Directions for this task
A single number is wanted: how many lines of the records below contain the word "substr".

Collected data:
-- Opening Marker --
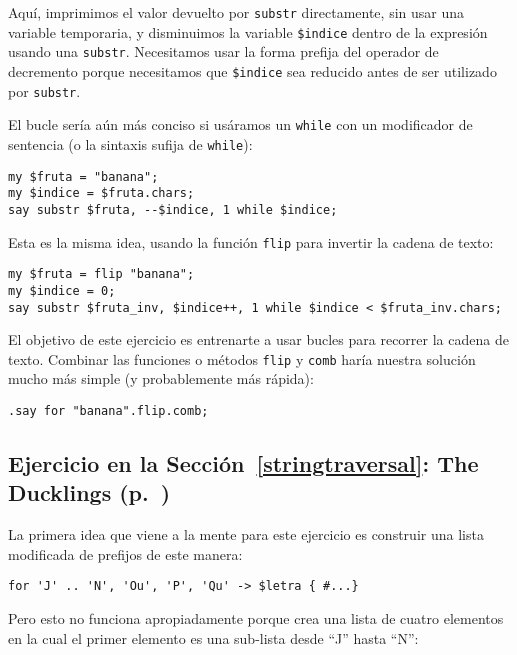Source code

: Aquí, imprimimos el valor devuelto por {\tt substr} directamente,
sin usar una variable temporaria, y disminuimos la variable
\verb|$indice| dentro de la expresión usando una {\tt substr}.
Necesitamos usar la forma prefija del operador de decremento 
porque necesitamos que \verb|$indice| sea reducido antes de 
ser utilizado por {\tt substr}.

El bucle sería aún más conciso si usáramos un {\tt while} 
con un modificador de sentencia (o la sintaxis sufija de {\tt while}):

\begin{verbatim}
my $fruta = "banana";
my $indice = $fruta.chars;
say substr $fruta, --$indice, 1 while $indice;
\end{verbatim}
%

Esta es la misma idea, usando la función {\tt flip} 
para invertir la cadena de texto:

\begin{verbatim}
my $fruta = flip "banana";
my $indice = 0;
say substr $fruta_inv, $indice++, 1 while $indice < $fruta_inv.chars;
\end{verbatim}
%

El objetivo de este ejercicio es entrenarte a usar bucles para
recorrer la cadena de texto. Combinar las funciones o métodos 
{\tt flip} y {\tt comb} haría nuestra solución mucho más simple 
(y probablemente más rápida):

\begin{verbatim}
.say for "banana".flip.comb;
\end{verbatim}


\subsection{Ejercicio en la Sección~\ref{stringtraversal}: The Ducklings (p.~\pageref{stringtraversal})}
\label{sol_ducklings}

La primera idea que viene a la mente para este ejercicio es 
construir una lista modificada de prefijos de este manera:

\begin{verbatim}
for 'J' .. 'N', 'Ou', 'P', 'Qu' -> $letra { #...}
\end{verbatim}
%

Pero esto no funciona apropiadamente porque crea una lista de
cuatro elementos en la cual el primer elemento es una 
sub-lista desde ``J'' hasta ``N'':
-- Closing Marker --
Answer below
5